3 ways Jira Service Management is making ITSM more agile
Tempo Team
Jira began as an agile project management platform for software development teams. In 2013, Atlassian set their sights on IT operations teams, specifically IT service management, by releasing Jira Service Desk. In 2020, a new, improved version launched: Jira Service Management.
Now, being in the same wheelhouse, you’d think that software development and IT operations would play nice together. The reality is that although their goal is the same – trying to make technology work for the customer – the way they work towards it is very different. Devs make the technology using agile practices. Ops maintain the technology using the IT Infrastructure Library (ITIL) of best practices.
Technically, Jira Service Management (JSM) is both an IT service management (ITSM) tool AND an agile tool. So how is JSM managing to harmonize the two disciplines?
Jira Service Management goes beyond IT service management
Dev teams and IT ops teams have traditionally been siloed from one another because the frameworks they follow are not just practically different but culturally different. Devs desire continuous change while ops demand infrastructural stability and reliability. It’s the reason a whole philosophy and set of practices have grown up around uniting them: DevOps. DevOps is about getting dev and ops working more closely together, through a process of practical and cultural change.
So, by saying Jira Service Management is both an ITSM tool and an agile tool, what we’re actually saying is, it’s a DevOps tool.

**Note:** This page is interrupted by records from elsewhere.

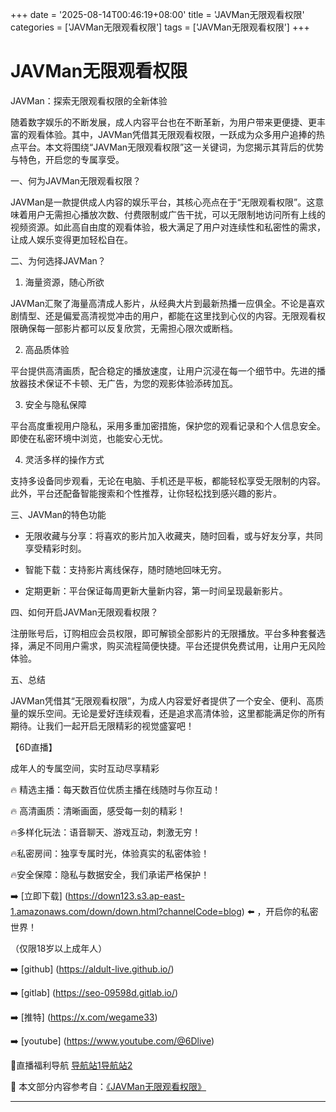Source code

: +++
date = '2025-08-14T00:46:19+08:00'
title = 'JAVMan无限观看权限'
categories = ['JAVMan无限观看权限']
tags = ['JAVMan无限观看权限']
+++

# JAVMan无限观看权限

JAVMan：探索无限观看权限的全新体验

随着数字娱乐的不断发展，成人内容平台也在不断革新，为用户带来更便捷、更丰富的观看体验。其中，JAVMan凭借其无限观看权限，一跃成为众多用户追捧的热点平台。本文将围绕“JAVMan无限观看权限”这一关键词，为您揭示其背后的优势与特色，开启您的专属享受。

一、何为JAVMan无限观看权限？

JAVMan是一款提供成人内容的娱乐平台，其核心亮点在于“无限观看权限”。这意味着用户无需担心播放次数、付费限制或广告干扰，可以无限制地访问所有上线的视频资源。如此高自由度的观看体验，极大满足了用户对连续性和私密性的需求，让成人娱乐变得更加轻松自在。

二、为何选择JAVMan？

1. 海量资源，随心所欲

JAVMan汇聚了海量高清成人影片，从经典大片到最新热播一应俱全。不论是喜欢剧情型、还是偏爱高清视觉冲击的用户，都能在这里找到心仪的内容。无限观看权限确保每一部影片都可以反复欣赏，无需担心限次或断档。

2. 高品质体验

平台提供高清画质，配合稳定的播放速度，让用户沉浸在每一个细节中。先进的播放器技术保证不卡顿、无广告，为您的观影体验添砖加瓦。

3. 安全与隐私保障

平台高度重视用户隐私，采用多重加密措施，保护您的观看记录和个人信息安全。即使在私密环境中浏览，也能安心无忧。

4. 灵活多样的操作方式

支持多设备同步观看，无论在电脑、手机还是平板，都能轻松享受无限制的内容。此外，平台还配备智能搜索和个性推荐，让你轻松找到感兴趣的影片。

三、JAVMan的特色功能

- 无限收藏与分享：将喜欢的影片加入收藏夹，随时回看，或与好友分享，共同享受精彩时刻。

- 智能下载：支持影片离线保存，随时随地回味无穷。

- 定期更新：平台保证每周更新大量新内容，第一时间呈现最新影片。

四、如何开启JAVMan无限观看权限？

注册账号后，订购相应会员权限，即可解锁全部影片的无限播放。平台多种套餐选择，满足不同用户需求，购买流程简便快捷。平台还提供免费试用，让用户无风险体验。

五、总结

JAVMan凭借其“无限观看权限”，为成人内容爱好者提供了一个安全、便利、高质量的娱乐空间。无论是爱好连续观看，还是追求高清体验，这里都能满足你的所有期待。让我们一起开启无限精彩的视觉盛宴吧！

【6D直播】

成年人的专属空间，实时互动尽享精彩

🔥 精选主播：每天数百位优质主播在线随时与你互动！

🔥 高清画质：清晰画面，感受每一刻的精彩！

🔥多样化玩法：语音聊天、游戏互动，刺激无穷！

🔥私密房间：独享专属时光，体验真实的私密体验！

🔥安全保障：隐私与数据安全，我们承诺严格保护！

➡️ [立即下载] (https://down123.s3.ap-east-1.amazonaws.com/down/down.html?channelCode=blog) ⬅️ ，开启你的私密世界！

（仅限18岁以上成年人）

➡️ [github] (https://aldult-live.github.io/)

➡️ [gitlab] (https://seo-09598d.gitlab.io/)

➡️ [推特] (https://x.com/wegame33)

➡️ [youtube] (https://www.youtube.com/@6Dlive)

🔞直播福利导航   [导航站1](https://webstack-86085a.gitlab.io/)[导航站2](https://onlygit123-2.github.io/)


📘 本文部分内容参考自：[《JAVMan无限观看权限》](https://webstack-hugo-13.pages.dev/)

---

What does this mean in practice? It means that all the core processes of ITSM that IT operations teams are used to are there. Specifically, the four main ones from ITIL: request, incident, problem, and change management. But it also means that JSM has features designed to facilitate the core ideals of agile: moving fast, working in small batches, automating where possible, focusing on delivering value, and improving continuously.
As it happens, ITIL is now going the same way. The guidance was revamped in 2019 to be more flexible, customizable, and, well, agile. ITIL v4 reads like a love letter to the Agile Manifesto and it’s because the ITIL architects have realized the benefits of infusing agile delivery into IT services.
For example, in the past IT services teams faced with a big implementation project would typically default to the waterfall method, i.e. get the entire system, with all its bells and whistles, up and running all at once. Agile, however, promotes implementation in much smaller stages, so that customers can start using the core functionality of a system quicker.
Technically, by being an agile tool that’s also ITIL-certified, JSM was already doing what ITIL v4 is now promoting.
Now, let’s look at 3 ways JSM is incorporating agile delivery into ITSM processes and, by extension, how it’s improving speed and efficiency to offer better customer satisfaction.
1. Incident and change management, DevOps-style
All Jira Service Management Cloud plans come with Opsgenie for incident management. This provides on-call scheduling, alerting, and incident swarming so that critical IT issues are never missed. ITSM teams can take action more quickly with intelligent categorization of tickets and bulk ticket actions. They can also make smarter decisions about changes to services with automated change risk assessments, advanced approval workflows, and integrations with continuous integration/delivery (CI/CD) tools like Bitbucket Pipelines, Jenkins, and CircleCI.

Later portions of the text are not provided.